State wants fed court to stop Tribal Court from hearing elk case

YAKIMA, Wash. — The state is asking a federal court to block the Yakama Nation Tribal Court from hearing a lawsuit pitting a tribal member against the state Department of Fish and Wildlife.

Earlier this month, the Tribal Court ruled it had jurisdiction to hear a civil lawsuit brought by a tribal member who maintains the Wildlife Department is responsible for preventing an elk herd from damaging a sacred burial site.

The site is on private land east of Ellensburg near the state’s Colockum Wildlife Area. The attorneys for the Wildlife Department originally asked the Tribal Court to dismiss the lawsuit, arguing it lacked authority over the off-reservation site and the state officials named in the suit.

But Chief Judge Ted Strong ruled that tribal members have the right to seek protection of ancient burial sites, even off-reservation, and ordered both sides to hold a settlement hearing.

Monday, the state Attorney General’s Office responded by filing a complaint in the U.S. District Court in Eastern Washington seeking to block the Tribal Court case from continuing on grounds the court lacks jurisdiction.

In the filing documents, the state’s attorneys say the lawsuit is the first time the Wildlife Department was notified the elk were damaging burial grounds, although they had been working with the landowner who was concerned about the elk damaging her pastures.

Unhappy with the options offered by wildlife staff last year, the landowner invited two enrolled Yakamas to her property to hunt in hopes that it would scare off the herd. However, the two hunters and the landowner were subsequently charged with felony unlawful hunting for allegedly shooting several elk without proper permits. The tribal members’ treaty rights to hunt outside the state-set seasons do not extend to private land under state law.

One of those hunters, Ricky Watlamet, also known as Shay-Ya-Boon-Il-Pilpsh, later filed the lawsuit against the state after seeing the damage to the property.

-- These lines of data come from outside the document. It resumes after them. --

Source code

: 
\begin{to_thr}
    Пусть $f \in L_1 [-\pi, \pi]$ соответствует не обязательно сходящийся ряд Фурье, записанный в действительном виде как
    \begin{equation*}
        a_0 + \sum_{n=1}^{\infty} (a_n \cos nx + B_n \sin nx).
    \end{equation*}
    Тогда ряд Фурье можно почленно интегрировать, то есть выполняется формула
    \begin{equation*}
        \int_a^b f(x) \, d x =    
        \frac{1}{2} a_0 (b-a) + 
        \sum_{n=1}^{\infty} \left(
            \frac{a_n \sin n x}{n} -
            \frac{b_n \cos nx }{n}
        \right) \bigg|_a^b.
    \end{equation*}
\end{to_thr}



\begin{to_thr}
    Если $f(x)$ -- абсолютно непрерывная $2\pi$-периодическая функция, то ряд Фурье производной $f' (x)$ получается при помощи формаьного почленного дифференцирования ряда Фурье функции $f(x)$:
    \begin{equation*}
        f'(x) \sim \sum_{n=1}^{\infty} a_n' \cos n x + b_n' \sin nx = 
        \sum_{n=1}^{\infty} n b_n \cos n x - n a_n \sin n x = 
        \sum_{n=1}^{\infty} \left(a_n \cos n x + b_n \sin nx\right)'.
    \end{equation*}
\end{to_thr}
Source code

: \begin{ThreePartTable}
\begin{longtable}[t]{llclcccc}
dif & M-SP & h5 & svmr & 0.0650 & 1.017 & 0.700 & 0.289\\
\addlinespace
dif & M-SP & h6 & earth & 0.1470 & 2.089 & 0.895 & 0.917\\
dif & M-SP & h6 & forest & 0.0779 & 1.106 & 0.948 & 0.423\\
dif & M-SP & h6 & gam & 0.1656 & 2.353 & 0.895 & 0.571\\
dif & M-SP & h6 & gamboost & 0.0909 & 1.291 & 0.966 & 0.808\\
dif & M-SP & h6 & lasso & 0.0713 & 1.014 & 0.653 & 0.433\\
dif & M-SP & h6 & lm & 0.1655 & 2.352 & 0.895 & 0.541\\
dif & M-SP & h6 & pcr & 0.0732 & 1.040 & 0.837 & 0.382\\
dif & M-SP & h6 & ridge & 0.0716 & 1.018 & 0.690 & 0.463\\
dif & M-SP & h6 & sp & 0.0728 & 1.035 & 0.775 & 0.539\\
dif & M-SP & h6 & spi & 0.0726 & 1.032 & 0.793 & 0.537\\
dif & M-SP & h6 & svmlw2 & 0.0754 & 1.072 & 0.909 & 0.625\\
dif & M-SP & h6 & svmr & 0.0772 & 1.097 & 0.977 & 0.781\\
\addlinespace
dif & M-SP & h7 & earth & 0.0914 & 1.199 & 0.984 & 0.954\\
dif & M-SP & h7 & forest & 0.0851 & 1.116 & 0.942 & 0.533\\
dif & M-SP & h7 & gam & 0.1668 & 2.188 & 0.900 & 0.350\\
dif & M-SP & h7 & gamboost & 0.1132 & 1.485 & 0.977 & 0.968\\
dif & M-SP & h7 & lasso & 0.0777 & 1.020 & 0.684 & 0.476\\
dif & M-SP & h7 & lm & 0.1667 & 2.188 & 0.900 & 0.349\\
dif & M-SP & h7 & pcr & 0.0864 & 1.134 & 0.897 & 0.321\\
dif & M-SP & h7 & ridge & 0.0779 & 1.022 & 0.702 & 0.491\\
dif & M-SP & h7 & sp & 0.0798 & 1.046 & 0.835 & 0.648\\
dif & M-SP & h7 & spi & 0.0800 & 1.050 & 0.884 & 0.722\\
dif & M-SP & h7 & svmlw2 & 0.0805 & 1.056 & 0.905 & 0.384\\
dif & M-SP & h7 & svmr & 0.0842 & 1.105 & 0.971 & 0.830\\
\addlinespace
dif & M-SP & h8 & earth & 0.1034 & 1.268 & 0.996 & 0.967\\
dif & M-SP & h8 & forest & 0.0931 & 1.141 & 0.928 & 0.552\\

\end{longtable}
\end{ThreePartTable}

State attorneys claim that Watlamet filed his lawsuit in Tribal Court to “harass state officials in a bad faith attempt to create leverage in the criminal proceedings against him and his co-defendants.”

Watlamet’s attorney, Jack Fiander, filed a motion Tuesday, asking the federal court to dismiss the state’s case. He argued the precedent is to let the Tribal Court case play out before the question of jurisdiction is brought to the federal court.